--- Exercise material Enclosed Below ---
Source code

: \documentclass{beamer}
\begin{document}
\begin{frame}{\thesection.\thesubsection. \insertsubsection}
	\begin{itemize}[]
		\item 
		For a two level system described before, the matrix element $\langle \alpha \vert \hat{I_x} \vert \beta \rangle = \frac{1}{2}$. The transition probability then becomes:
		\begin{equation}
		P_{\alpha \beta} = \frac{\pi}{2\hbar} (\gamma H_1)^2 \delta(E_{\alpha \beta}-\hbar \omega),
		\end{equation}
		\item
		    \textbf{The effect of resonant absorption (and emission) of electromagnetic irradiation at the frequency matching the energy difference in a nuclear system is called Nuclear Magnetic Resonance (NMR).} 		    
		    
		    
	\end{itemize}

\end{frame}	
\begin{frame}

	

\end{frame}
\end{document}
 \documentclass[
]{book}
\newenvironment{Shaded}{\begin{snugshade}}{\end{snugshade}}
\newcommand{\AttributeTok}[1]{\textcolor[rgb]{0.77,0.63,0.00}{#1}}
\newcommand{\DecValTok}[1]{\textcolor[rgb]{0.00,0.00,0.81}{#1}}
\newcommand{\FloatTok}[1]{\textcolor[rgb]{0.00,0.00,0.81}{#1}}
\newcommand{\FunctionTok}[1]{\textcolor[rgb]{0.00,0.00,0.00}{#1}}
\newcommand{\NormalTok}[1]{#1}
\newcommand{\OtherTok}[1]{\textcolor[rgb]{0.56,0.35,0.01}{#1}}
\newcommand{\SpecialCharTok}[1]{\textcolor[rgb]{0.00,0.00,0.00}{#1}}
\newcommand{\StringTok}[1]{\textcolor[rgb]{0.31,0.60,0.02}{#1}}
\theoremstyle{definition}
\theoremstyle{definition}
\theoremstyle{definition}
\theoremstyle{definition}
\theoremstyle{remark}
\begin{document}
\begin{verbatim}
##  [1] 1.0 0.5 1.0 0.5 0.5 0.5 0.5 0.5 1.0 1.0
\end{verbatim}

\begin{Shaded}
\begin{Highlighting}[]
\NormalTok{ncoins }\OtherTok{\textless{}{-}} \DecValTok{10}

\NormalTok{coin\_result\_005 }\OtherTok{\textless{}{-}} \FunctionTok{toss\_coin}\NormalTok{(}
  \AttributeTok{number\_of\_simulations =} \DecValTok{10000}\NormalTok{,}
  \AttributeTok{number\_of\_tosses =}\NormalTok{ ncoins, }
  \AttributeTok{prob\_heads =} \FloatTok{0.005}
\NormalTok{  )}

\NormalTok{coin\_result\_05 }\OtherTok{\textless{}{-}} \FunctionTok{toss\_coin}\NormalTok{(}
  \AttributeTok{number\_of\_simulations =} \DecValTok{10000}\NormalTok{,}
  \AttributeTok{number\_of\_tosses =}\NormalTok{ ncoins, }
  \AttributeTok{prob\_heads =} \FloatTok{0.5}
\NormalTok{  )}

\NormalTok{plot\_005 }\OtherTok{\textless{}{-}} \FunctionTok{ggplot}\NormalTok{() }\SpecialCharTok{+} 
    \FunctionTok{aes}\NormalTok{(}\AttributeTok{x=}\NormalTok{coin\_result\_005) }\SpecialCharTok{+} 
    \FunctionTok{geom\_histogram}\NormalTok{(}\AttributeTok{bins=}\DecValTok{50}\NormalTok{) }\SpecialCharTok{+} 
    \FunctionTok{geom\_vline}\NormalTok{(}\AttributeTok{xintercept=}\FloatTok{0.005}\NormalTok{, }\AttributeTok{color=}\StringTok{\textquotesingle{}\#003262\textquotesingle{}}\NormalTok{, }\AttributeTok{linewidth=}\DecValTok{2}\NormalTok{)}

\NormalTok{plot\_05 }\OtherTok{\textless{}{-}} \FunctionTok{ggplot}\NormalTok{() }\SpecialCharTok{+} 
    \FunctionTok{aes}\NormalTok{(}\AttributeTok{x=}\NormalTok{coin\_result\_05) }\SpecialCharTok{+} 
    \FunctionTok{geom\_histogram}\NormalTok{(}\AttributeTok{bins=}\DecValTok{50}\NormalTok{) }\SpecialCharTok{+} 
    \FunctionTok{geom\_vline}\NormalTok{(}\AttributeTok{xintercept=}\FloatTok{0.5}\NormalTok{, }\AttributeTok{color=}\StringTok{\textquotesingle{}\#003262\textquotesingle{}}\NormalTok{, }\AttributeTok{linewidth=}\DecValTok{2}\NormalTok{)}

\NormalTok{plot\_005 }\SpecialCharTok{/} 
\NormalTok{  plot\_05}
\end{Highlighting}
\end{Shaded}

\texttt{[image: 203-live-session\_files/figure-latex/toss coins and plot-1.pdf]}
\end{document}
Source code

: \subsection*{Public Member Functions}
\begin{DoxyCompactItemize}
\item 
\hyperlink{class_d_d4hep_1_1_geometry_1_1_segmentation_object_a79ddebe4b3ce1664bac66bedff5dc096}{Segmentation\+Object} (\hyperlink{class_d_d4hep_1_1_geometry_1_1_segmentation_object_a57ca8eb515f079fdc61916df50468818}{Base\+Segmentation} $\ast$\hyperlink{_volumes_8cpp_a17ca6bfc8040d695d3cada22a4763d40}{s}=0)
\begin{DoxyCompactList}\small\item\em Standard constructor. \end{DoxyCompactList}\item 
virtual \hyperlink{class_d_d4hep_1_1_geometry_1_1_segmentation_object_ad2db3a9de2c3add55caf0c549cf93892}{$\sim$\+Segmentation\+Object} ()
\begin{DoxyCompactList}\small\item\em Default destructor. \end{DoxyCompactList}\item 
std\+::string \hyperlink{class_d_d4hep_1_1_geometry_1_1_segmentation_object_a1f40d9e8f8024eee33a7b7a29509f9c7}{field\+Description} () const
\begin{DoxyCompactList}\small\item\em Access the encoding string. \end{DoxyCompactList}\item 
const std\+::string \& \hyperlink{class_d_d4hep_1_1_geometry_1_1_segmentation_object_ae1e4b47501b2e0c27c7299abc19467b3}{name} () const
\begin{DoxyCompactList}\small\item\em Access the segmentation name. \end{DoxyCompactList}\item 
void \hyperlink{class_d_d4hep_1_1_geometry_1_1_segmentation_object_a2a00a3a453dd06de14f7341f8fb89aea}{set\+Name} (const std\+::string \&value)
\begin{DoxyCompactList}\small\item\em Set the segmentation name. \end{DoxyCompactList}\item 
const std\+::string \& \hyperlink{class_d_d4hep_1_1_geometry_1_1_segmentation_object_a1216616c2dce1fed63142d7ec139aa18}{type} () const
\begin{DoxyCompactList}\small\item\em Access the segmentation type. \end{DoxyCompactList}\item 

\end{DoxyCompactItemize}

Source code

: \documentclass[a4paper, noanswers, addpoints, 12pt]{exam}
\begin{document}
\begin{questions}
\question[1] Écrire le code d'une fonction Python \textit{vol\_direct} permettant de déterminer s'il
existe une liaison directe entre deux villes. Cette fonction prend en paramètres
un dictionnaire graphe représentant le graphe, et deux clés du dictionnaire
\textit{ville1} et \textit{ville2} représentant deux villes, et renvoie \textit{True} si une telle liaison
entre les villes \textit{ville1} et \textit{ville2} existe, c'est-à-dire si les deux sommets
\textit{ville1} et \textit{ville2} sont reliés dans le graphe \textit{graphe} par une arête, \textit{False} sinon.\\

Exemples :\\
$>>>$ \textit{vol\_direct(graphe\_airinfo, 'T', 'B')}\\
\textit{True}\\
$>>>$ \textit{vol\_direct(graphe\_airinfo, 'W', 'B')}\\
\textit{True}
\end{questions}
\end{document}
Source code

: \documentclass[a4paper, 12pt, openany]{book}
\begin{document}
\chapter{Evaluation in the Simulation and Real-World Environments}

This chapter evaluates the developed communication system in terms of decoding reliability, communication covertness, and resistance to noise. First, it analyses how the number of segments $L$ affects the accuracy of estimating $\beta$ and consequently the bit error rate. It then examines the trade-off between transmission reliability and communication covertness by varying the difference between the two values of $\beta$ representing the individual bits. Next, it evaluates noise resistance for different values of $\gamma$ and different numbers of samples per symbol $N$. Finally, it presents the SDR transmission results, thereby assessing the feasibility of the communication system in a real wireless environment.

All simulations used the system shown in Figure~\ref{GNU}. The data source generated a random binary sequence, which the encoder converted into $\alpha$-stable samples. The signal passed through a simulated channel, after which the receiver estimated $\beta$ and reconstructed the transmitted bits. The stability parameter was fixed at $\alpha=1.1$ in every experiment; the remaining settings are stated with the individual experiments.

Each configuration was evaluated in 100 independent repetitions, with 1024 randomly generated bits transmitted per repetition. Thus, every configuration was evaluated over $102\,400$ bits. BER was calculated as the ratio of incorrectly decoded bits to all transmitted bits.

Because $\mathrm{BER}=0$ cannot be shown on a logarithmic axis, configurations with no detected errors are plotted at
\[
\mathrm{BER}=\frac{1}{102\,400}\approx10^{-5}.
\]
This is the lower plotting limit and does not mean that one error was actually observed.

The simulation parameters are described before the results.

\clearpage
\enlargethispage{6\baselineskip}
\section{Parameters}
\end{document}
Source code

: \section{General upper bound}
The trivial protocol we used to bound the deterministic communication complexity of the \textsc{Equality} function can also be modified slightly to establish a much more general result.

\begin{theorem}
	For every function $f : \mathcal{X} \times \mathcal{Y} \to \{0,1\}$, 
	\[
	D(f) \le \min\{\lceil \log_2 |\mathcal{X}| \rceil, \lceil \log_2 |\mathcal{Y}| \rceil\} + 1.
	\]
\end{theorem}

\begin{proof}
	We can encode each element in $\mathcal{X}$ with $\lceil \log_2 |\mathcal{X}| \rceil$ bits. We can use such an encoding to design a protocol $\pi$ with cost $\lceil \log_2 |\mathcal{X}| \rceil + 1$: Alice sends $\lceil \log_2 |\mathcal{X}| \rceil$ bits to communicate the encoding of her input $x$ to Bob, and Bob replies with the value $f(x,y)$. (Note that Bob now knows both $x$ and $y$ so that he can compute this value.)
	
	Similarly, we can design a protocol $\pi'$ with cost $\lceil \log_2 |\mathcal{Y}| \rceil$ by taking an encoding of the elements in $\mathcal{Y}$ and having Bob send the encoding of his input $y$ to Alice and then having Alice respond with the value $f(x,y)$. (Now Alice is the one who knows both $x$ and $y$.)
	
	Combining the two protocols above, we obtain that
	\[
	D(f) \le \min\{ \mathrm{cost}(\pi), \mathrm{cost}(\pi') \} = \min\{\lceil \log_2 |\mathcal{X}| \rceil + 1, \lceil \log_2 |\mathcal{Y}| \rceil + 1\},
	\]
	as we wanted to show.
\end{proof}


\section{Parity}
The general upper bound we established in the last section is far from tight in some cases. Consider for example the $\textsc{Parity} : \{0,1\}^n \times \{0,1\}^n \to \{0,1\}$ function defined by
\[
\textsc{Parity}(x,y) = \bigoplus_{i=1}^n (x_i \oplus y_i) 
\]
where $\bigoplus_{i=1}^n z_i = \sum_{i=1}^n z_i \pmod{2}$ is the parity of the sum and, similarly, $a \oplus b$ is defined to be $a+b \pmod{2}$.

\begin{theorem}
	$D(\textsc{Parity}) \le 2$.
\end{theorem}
--- End of Enclosed Exercise material ---
What is expected: Only a number is wanted here: how many lines of the records above include the string "Shaded"?

Output of the exercise: 3